Spray drift management has become a part of every farming operation but as the risk to crops increase, optimising the existing strategies and searching for new solutions is vital to minimising its effects, according to SA industry leaders.
Mid North-based consultant Peter Cousins, Crystal Brook, said growers needed to recognise they had a responsibility to hit their target and reduce spray drift.
He said there was an onus on growers to self-regulate when it comes to spraying, similar to to the protocol of the grassland fire danger index during harvest.
Mr Cousins, who is involved with Grain Producers SA’s Hit Your Target campaign, said increased droplet size was an important management tool to reduce spray drift.
He said increased water rates and the correct spray nozzles increased droplet size, while a low boom height position and reduced ground speed also cut drift.
“I really encourage growers to have someone else operate the system for a run. They can get out in the paddock and assess how the spray rig is operating,” he said.
“Critically assess what the spray pattern looks like, make sure the spray is hitting the ground and ensure that there is no drift behind the boom. If there is, make adjustments to reduce drift, recheck the weather and operating conditions and stop if necessary.”
If weather conditions permit spraying and drift is occurring, Mr Cousins says farmers need to make adjustments to the operating and rig system.
He said to first check the type of nozzles being used and whether the boom was spraying at the correct pressure.
“Also look at the boom height – best practice is to sit the boom 50 centimetres above the target,” he said.
“Operating speed is important so aim for 14 kilometres a hour to 22km/hr. But first, keep an eye on changing weather conditions and stop if in doubt, especially if at risk of an inversion.”
He encouraged growers re-educate themselves about spray drift practices, in particular temperature inversions and their effect on spray drift.
“Inversions occur on most nights 1.5 hours before sunset and up to 1.5 hours after sunrise, unless there is a continuing wind speed of over 11km/hr through the night or if it is overcast,” Mr Cousins said.
“Do not spray when there is no wind, there needs to be at least 3km/hr at all times.
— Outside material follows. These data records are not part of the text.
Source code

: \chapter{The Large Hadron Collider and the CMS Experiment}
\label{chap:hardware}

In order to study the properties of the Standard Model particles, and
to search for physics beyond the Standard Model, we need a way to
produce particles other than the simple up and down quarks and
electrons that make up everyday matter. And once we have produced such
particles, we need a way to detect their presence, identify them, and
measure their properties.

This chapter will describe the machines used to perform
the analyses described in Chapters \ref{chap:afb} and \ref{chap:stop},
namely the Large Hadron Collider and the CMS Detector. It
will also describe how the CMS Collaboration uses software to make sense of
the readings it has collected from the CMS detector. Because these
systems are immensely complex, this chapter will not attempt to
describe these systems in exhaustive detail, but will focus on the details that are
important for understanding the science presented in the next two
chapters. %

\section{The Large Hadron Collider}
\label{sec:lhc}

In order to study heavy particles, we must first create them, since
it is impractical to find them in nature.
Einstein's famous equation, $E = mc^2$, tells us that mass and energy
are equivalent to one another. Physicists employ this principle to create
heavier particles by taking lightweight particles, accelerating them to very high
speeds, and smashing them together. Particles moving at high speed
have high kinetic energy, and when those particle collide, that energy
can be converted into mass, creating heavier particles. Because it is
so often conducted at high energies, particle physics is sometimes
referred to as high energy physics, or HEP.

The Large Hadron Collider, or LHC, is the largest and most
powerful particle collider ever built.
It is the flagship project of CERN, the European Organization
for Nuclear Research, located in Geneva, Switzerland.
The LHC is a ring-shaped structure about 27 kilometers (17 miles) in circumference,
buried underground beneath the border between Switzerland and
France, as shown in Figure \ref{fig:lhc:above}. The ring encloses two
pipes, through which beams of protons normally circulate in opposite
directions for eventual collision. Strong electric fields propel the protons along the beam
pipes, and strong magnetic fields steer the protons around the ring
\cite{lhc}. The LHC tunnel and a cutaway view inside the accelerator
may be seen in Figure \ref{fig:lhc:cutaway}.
Growers can continue to spray up to 18km/hr,” he said.
“Monitor weather conditions in the paddock continually throughout the spray operation. Growers should check at least once every hour and are encouraged to use both a hand-held device and a reliable online weather forecasting service. These details should be recorded in a spray diary.”
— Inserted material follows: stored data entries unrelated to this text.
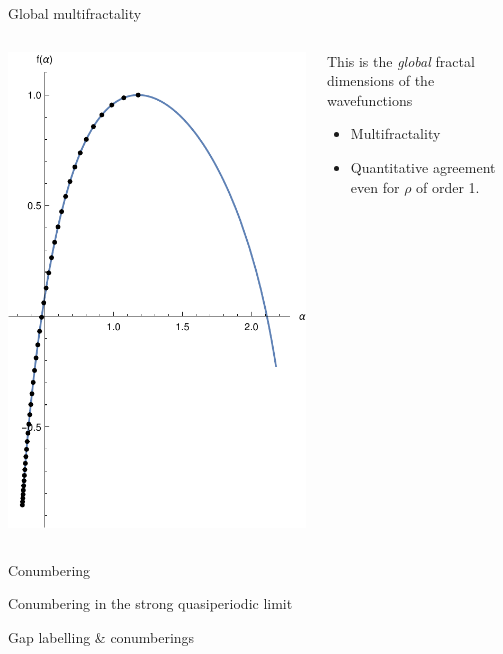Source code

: \documentclass[xcolor=x11names,compress,professionalfonts]{beamer}
\renewcommand{\(}{\begin{columns}}
\renewcommand{\)}{\end{columns}}
\newcommand{\<}[1]{\begin{column}{#1}}
\renewcommand{\>}{\end{column}}
\begin{document}
\begin{frame}{Global multifractality}
\begin{columns}
	\begin{column}{5cm}
		\centering
		\includegraphics[scale=.5]{falpha05.pdf}
	\end{column}
	\begin{column}{5cm}
		This is the \emph{global} fractal dimensions of the wavefunctions
		\begin{itemize}
			\item Multifractality
			\item Quantitative agreement even for $\rho$ of order 1.
		\end{itemize}
	\end{column}
\end{columns}
\end{frame}

\begin{frame}{Conumbering}
\end{frame}

\begin{frame}{Conumbering in the strong quasiperiodic limit}
\end{frame}

\begin{frame}{Gap labelling \& conumberings}
\end{frame}
\end{document}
Mallee graingrower and Bulla Burra operations manager Andrew Biele helps run a collaborative enterprise spread across 15,000 hectares on properties between Loxton and Alawoona.
Operating a cropping enterprise in a region with vineyards and almond and citrus orchards, Mr Biele has become conscious of the effect off-target chemicals could have on other industries.
But Mr Biele said reduced spray drift within Bulla Burra’s farmgate was just as crucial.
He said because 50 per cent of the cropping program was legumes and oilseeds, off-target issues within his own enterprise were not an option.
“We have got many different crop types within our own boundaries so we want to look after our own crops too,” Mr Biele said.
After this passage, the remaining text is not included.